だから、この矢を諦めるわけにはいかない。
「まだ、諦めません!」
矢が地面に落ちる瞬間、フェリスは地面ギリギリにステップを作りあげた。
ステップにあたった矢は再度高く空中に飛び上がった。
「よくあんな遠い場所にピンポイントに作れたわね」
魔核に向かって等間隔にはられるステップ。
それを見てリリアもフェリスが何をしたいのか理解できた。
「ステップくらいなら今の魔力でも作れるわ」
フェリスのステップに重ねるようにリリアのステップが作り上げる。
跳ね上がった矢は何度かステップにはねながら起動を修正する。
そして、矢は魔核に狙いをつけた。
「いけ!」
フェリスの言葉に従うように、弾かれた矢はステップを壊しながらその速度を上げた。
「いきなさい!」
リリアの言葉に後押しされるように、矢は一直線に魔核を撃つとそれを貫いた。
突如、赤い光が四方に撒き散らされ、魔力が一気に開放された。
−−−−
ギオニスとガブラは息を呑んでそれを見送った。
リリアたちが放った矢が魔核を貫いた。
突如、光を放ちながら内包された魔力が周りに流れ始める。
もう、エンラがその身を保てるのは長くない。
「シネ……ヌ……オマエラモ……道連れだ!」
漏れ出ていた魔力の流れが急に逆転し始めた。
無理やり圧縮された魔力がエンラを中心に高熱を放つ。
「あいつ、土壇場で自爆するつもりか!」
「この規模は……」
ガブラはそれを見て覚悟を決めた。
あの規模の爆発が起きれば間近にいる自分は確実に死ぬだろうと。
もともと、覚悟を決めた身。
ガブラは静かに目をつぶりその時を待った。
「諦めるなよ。
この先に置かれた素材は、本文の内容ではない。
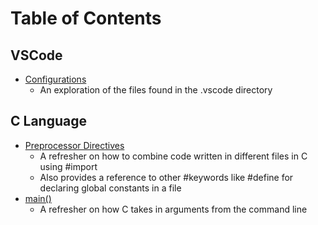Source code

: # Table of Contents

## VSCode
* [Configurations](0000.md)
    - An exploration of the files found in the .vscode directory

## C Language
* [Preprocessor Directives](0001.md)
    - A refresher on how to combine code written in different files in C using #import
    - Also provides a reference to other #keywords like #define for declaring global constants in a file
* [main()](0002.md)
    - A refresher on how C takes in arguments from the command line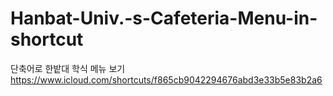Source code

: # Hanbat-Univ.-s-Cafeteria-Menu-in-shortcut
단축어로 한밭대 학식 메뉴 보기
<br/>https://www.icloud.com/shortcuts/f865cb9042294676abd3e33b5e83b2a6
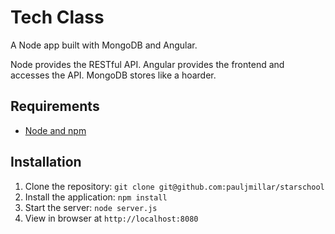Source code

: # Tech Class

A Node app built with MongoDB and Angular. 

Node provides the RESTful API. Angular provides the frontend and accesses the API. MongoDB stores like a hoarder.

## Requirements

- [Node and npm](http://nodejs.org)

## Installation

1. Clone the repository: `git clone git@github.com:pauljmillar/starschool`
2. Install the application: `npm install`
3. Start the server: `node server.js`
4. View in browser at `http://localhost:8080`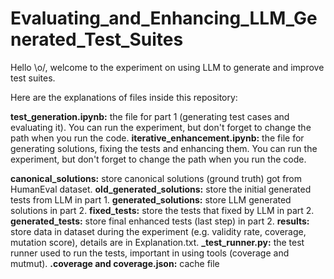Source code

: # Evaluating_and_Enhancing_LLM_Generated_Test_Suites
Hello \o/, welcome to the experiment on using LLM to generate and improve test suites.

Here are the explanations of files inside this repository:

**test_generation.ipynb:** the file for part 1 (generating test cases and evaluating it). You can run the experiment, but don't forget to change the path when you run the code.
**iterative_enhancement.ipynb:** the file for generating solutions, fixing the tests and enhancing them. You can run the experiment, but don't forget to change the path when you run the code.

**canonical_solutions:** store canonical solutions (ground truth) got from HumanEval dataset.
**old_generated_solutions:** store the initial generated tests from LLM in part 1.
**generated_solutions:** store LLM generated solutions in part 2.
**fixed_tests:** store the tests that fixed by LLM in part 2.
**generated_tests:** store final enhanced tests (last step) in part 2.
**results:** store data in dataset during the experiment (e.g. validity rate, coverage, mutation score), details are in Explanation.txt.
**_test_runner.py:** the test runner used to run the tests, important in using tools (coverage and mutmut).
**.coverage and coverage.json:** cache file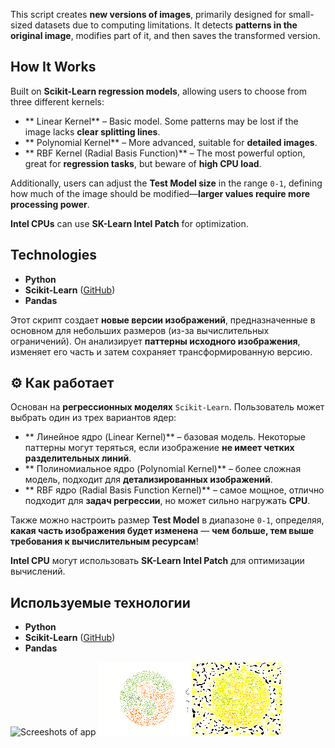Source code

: This script creates **new versions of images**, primarily designed for small-sized datasets due to computing limitations. It detects **patterns in the original image**, modifies part of it, and then saves the transformed version.  

##  How It Works  
Built on **Scikit-Learn regression models**, allowing users to choose from three different kernels:  

- ** Linear Kernel** – Basic model. Some patterns may be lost if the image lacks **clear splitting lines**.  
- ** Polynomial Kernel** – More advanced, suitable for **detailed images**.  
- ** RBF Kernel (Radial Basis Function)** – The most powerful option, great for **regression tasks**, but beware of **high CPU load**.  

Additionally, users can adjust the **Test Model size** in the range `0-1`, defining how much of the image should be modified—**larger values require more processing power**.  

 **Intel CPUs** can use **SK-Learn Intel Patch** for optimization.  

##  Technologies  
-  **Python**  
-  **Scikit-Learn** ([GitHub](https://github.com/scikit-learn/scikit-learn))  
-  **Pandas**  


Этот скрипт создает **новые версии изображений**, предназначенные в основном для небольших размеров (из-за вычислительных ограничений). Он анализирует **паттерны исходного изображения**, изменяет его часть и затем сохраняет трансформированную версию.  

## ⚙ Как работает  
Основан на **регрессионных моделях** `Scikit-Learn`. Пользователь может выбрать один из трех вариантов ядер:  

- ** Линейное ядро (Linear Kernel)** – базовая модель. Некоторые паттерны могут теряться, если изображение **не имеет четких разделительных линий**.  
- ** Полиномиальное ядро (Polynomial Kernel)** – более сложная модель, подходит для **детализированных изображений**.  
- ** RBF ядро (Radial Basis Function Kernel)** – самое мощное, отлично подходит для **задач регрессии**, но может сильно нагружать **CPU**.  

Также можно настроить размер **Test Model** в диапазоне `0-1`, определяя, **какая часть изображения будет изменена** — **чем больше, тем выше требования к вычислительным ресурсам**!  

 **Intel CPU** могут использовать **SK-Learn Intel Patch** для оптимизации вычислений.  

##  Используемые технологии  
-  **Python**  
-  **Scikit-Learn** ([GitHub](https://github.com/scikit-learn/scikit-learn))  
-  **Pandas**  


![Screeshots of app](saaampl.png.png)
![Screeshots of app](saaampl_result_Poly_test_size_0.75.png)
![Screeshots of app](saaampl_result_RBF_test_size_0.9.png)

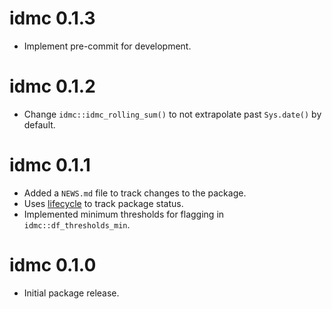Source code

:# idmc 0.1.3

* Implement pre-commit for development.

# idmc 0.1.2

* Change `idmc::idmc_rolling_sum()` to not extrapolate past `Sys.date()` by
default.

# idmc 0.1.1

* Added a `NEWS.md` file to track changes to the package.
* Uses [lifecycle](https://github.com/r-lib/lifecycle) to track package status.
* Implemented minimum thresholds for flagging in `idmc::df_thresholds_min`.

# idmc 0.1.0

* Initial package release.
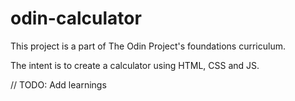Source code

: # odin-calculator

This project is a part of The Odin Project's foundations curriculum.

The intent is to create a calculator using HTML, CSS and JS.

// TODO: Add learnings
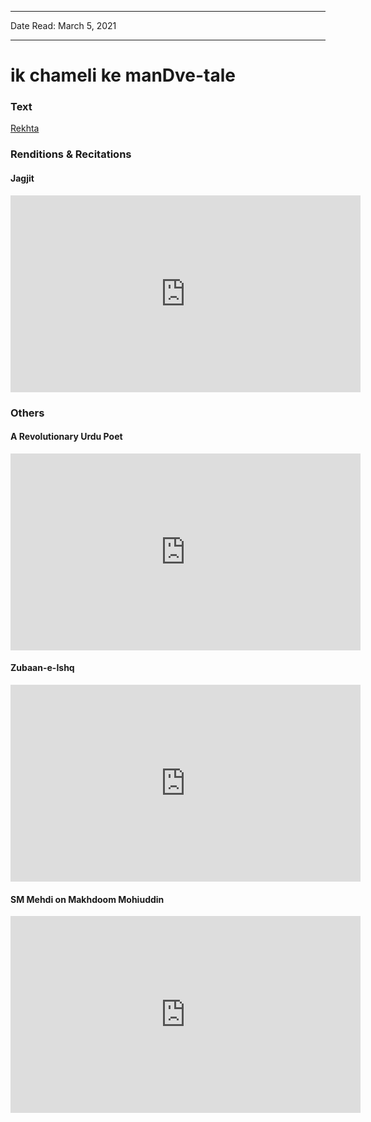 ***
Date Read: March 5, 2021
***

# ik chameli ke manDve-tale

### Text
[Rekhta](https://www.rekhta.org/nazms/chaara-gar-makhdoom-mohiuddin-nazms?lang=ur)

### Renditions & Recitations

#### Jagjit

<iframe width="560" height="315" src="https://www.youtube.com/embed/dcQivSeN-vY" title="YouTube video player" frameborder="0" allow="accelerometer; autoplay; clipboard-write; encrypted-media; gyroscope; picture-in-picture" allowfullscreen></iframe>

### Others

#### A Revolutionary Urdu Poet

<iframe width="560" height="315" src="https://www.youtube.com/embed/FVXFixrMek0" title="YouTube video player" frameborder="0" allow="accelerometer; autoplay; clipboard-write; encrypted-media; gyroscope; picture-in-picture" allowfullscreen></iframe>

#### Zubaan-e-Ishq

<iframe width="560" height="315" src="https://www.youtube.com/embed/zRHDvCKnGl4" title="YouTube video player" frameborder="0" allow="accelerometer; autoplay; clipboard-write; encrypted-media; gyroscope; picture-in-picture" allowfullscreen></iframe>

#### SM Mehdi on Makhdoom Mohiuddin

<iframe width="560" height="315" src="https://www.youtube.com/embed/zRHDvCKnGl4" title="YouTube video player" frameborder="0" allow="accelerometer; autoplay; clipboard-write; encrypted-media; gyroscope; picture-in-picture" allowfullscreen></iframe>

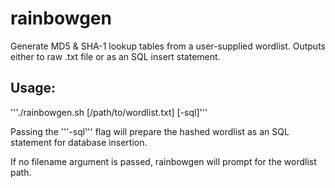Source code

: rainbowgen
==========

Generate MD5 &amp; SHA-1 lookup tables from a user-supplied wordlist. Outputs either to raw .txt file or as an SQL insert statement.

Usage:
------

'''./rainbowgen.sh [/path/to/wordlist.txt] [-sql]'''

Passing the '''-sql''' flag will prepare the hashed wordlist as an SQL statement for database insertion. 

If no filename argument is passed, rainbowgen will prompt for the wordlist path. 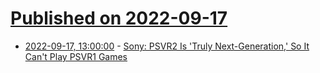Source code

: # [Published on 2022-09-17](index.md)

* [2022-09-17, 13:00:00](https://games.slashdot.org/story/22/09/16/2242237/sony-psvr2-is-truly-next-generation-so-it-cant-play-psvr1-games?utm_source=rss1.0mainlinkanon&utm_medium=feed) - [Sony: PSVR2 Is 'Truly Next-Generation,' So It Can't Play PSVR1 Games](https://games.slashdot.org/story/22/09/16/2242237/sony-psvr2-is-truly-next-generation-so-it-cant-play-psvr1-games?utm_source=rss1.0mainlinkanon&utm_medium=feed)
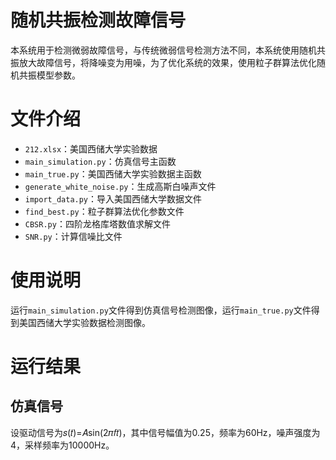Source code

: 随机共振检测故障信号
=
本系统用于检测微弱故障信号，与传统微弱信号检测方法不同，本系统使用随机共振放大故障信号，将降噪变为用噪，为了优化系统的效果，使用粒子群算法优化随机共振模型参数。

# 文件介绍

* `212.xlsx`：美国西储大学实验数据
* `main_simulation.py`：仿真信号主函数
* `main_true.py`：美国西储大学实验数据主函数
* `generate_white_noise.py`：生成高斯白噪声文件
* `import_data.py`：导入美国西储大学数据文件
* `find_best.py`：粒子群算法优化参数文件
* `CBSR.py`：四阶龙格库塔数值求解文件
* `SNR.py`：计算信噪比文件

# 使用说明
运行`main_simulation.py`文件得到仿真信号检测图像，运行`main_true.py`文件得到美国西储大学实验数据检测图像。

# 运行结果

## 仿真信号
设驱动信号为𝑠(𝑡)=𝐴sin(2𝜋𝑓𝑡)，其中信号幅值为0.25，频率为60Hz，噪声强度为4，采样频率为10000Hz。
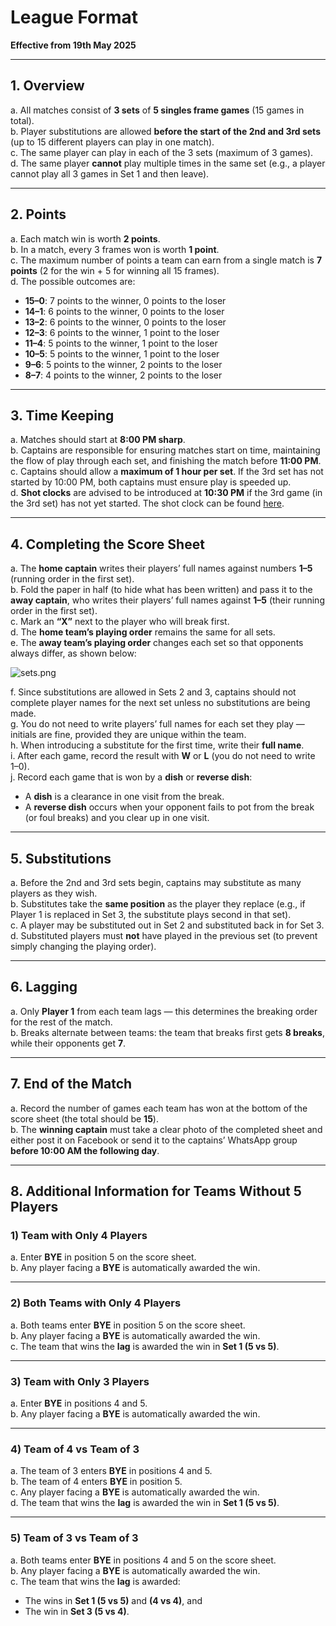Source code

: # League Format
**Effective from 19th May 2025**

---

## 1. Overview

a. All matches consist of **3 sets** of **5 singles frame games** (15 games in total).  
b. Player substitutions are allowed **before the start of the 2nd and 3rd sets** (up to 15 different players can play in one match).  
c. The same player can play in each of the 3 sets (maximum of 3 games).  
d. The same player **cannot** play multiple times in the same set (e.g., a player cannot play all 3 games in Set 1 and then leave).

--- 

## 2. Points

a. Each match win is worth **2 points**.  
b. In a match, every 3 frames won is worth **1 point**.  
c. The maximum number of points a team can earn from a single match is **7 points** (2 for the win + 5 for winning all 15 frames).  
d. The possible outcomes are:
- **15–0**: 7 points to the winner, 0 points to the loser
- **14–1**: 6 points to the winner, 0 points to the loser
- **13–2**: 6 points to the winner, 0 points to the loser
- **12–3**: 6 points to the winner, 1 point to the loser
- **11–4**: 5 points to the winner, 1 point to the loser
- **10–5**: 5 points to the winner, 1 point to the loser
- **9–6**: 5 points to the winner, 2 points to the loser
- **8–7**: 4 points to the winner, 2 points to the loser

---

## 3. Time Keeping

a. Matches should start at **8:00 PM sharp**.  
b. Captains are responsible for ensuring matches start on time, maintaining the flow of play through each set, and finishing the match before **11:00 PM**.  
c. Captains should allow a **maximum of 1 hour per set**. If the 3rd set has not started by 10:00 PM, both captains must ensure play is speeded up.  
d. **Shot clocks** are advised to be introduced at **10:30 PM** if the 3rd game (in the 3rd set) has not yet started. 
The shot clock can be found [here](https://www.epa.org.uk/stopclock/epa/index.php).

---

## 4. Completing the Score Sheet

a. The **home captain** writes their players’ full names against numbers **1–5** (running order in the first set).  
b. Fold the paper in half (to hide what has been written) and pass it to the **away captain**, who writes their players’ full names against **1–5** (their running order in the first set).  
c. Mark an **“X”** next to the player who will break first.  
d. The **home team’s playing order** remains the same for all sets.  
e. The **away team’s playing order** changes each set so that opponents always differ, as shown below:

![sets.png](/sets.png)

f. Since substitutions are allowed in Sets 2 and 3, captains should not complete player names for the next set unless no substitutions are being made.  
g. You do not need to write players’ full names for each set they play — initials are fine, provided they are unique within the team.  
h. When introducing a substitute for the first time, write their **full name**.  
i. After each game, record the result with **W** or **L** (you do not need to write 1–0).  
j. Record each game that is won by a **dish** or **reverse dish**:
- A **dish** is a clearance in one visit from the break.
- A **reverse dish** occurs when your opponent fails to pot from the break (or foul breaks) and you clear up in one visit.

---

## 5. Substitutions

a. Before the 2nd and 3rd sets begin, captains may substitute as many players as they wish.  
b. Substitutes take the **same position** as the player they replace (e.g., if Player 1 is replaced in Set 3, the substitute plays second in that set).  
c. A player may be substituted out in Set 2 and substituted back in for Set 3.  
d. Substituted players must **not** have played in the previous set (to prevent simply changing the playing order).

---

## 6. Lagging

a. Only **Player 1** from each team lags — this determines the breaking order for the rest of the match.  
b. Breaks alternate between teams: the team that breaks first gets **8 breaks**, while their opponents get **7**.

---

## 7. End of the Match

a. Record the number of games each team has won at the bottom of the score sheet (the total should be **15**).  
b. The **winning captain** must take a clear photo of the completed sheet and either post it on Facebook or send it to the captains’ WhatsApp group **before 10:00 AM the following day**.

---

## 8. Additional Information for Teams Without 5 Players

### 1) Team with Only 4 Players

a. Enter **BYE** in position 5 on the score sheet.  
b. Any player facing a **BYE** is automatically awarded the win.

---

### 2) Both Teams with Only 4 Players

a. Both teams enter **BYE** in position 5 on the score sheet.  
b. Any player facing a **BYE** is automatically awarded the win.  
c. The team that wins the **lag** is awarded the win in **Set 1 (5 vs 5)**.

---

### 3) Team with Only 3 Players

a. Enter **BYE** in positions 4 and 5.  
b. Any player facing a **BYE** is automatically awarded the win.

---

### 4) Team of 4 vs Team of 3

a. The team of 3 enters **BYE** in positions 4 and 5.  
b. The team of 4 enters **BYE** in position 5.  
c. Any player facing a **BYE** is automatically awarded the win.  
d. The team that wins the **lag** is awarded the win in **Set 1 (5 vs 5)**.

---

### 5) Team of 3 vs Team of 3

a. Both teams enter **BYE** in positions 4 and 5 on the score sheet.  
b. Any player facing a **BYE** is automatically awarded the win.  
c. The team that wins the **lag** is awarded:
- The wins in **Set 1 (5 vs 5)** and **(4 vs 4)**, and
- The win in **Set 3 (5 vs 4)**.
こっからは、俺の得意分野だ」
ギオニスは笑ってその魔力の渦を見た。
中心に集まる魔力の塊。
ギオニスは大きくいきを吸うと、その中心に向かって一気に走り出した。
「ギオニス殿、何をするつもりだ!」
「俺はオークだ! なら、やることは決まっているだろう!」
魔力の圧が皮膚を引きちぎるが、それを意に介さずギオニスはその渦に飛び込んだ。
限界まで圧縮された魔力は、それに耐えきれず周りに破壊と共に周りに飛び散った。
強い光とともにあたりに静寂が広まった。
開放された魔力渦は確かに弾け飛んだ。
それは破壊と共にあたりを焦がすはずだった。
が、何も起こらず、そこにはギオニスが1人立っているだけだった。
「な、何が起こったんだ?」
ガブラは呆然とつぶやいた。
「喰ったぞ」
ギオニスはそう言うと満足そうに笑った。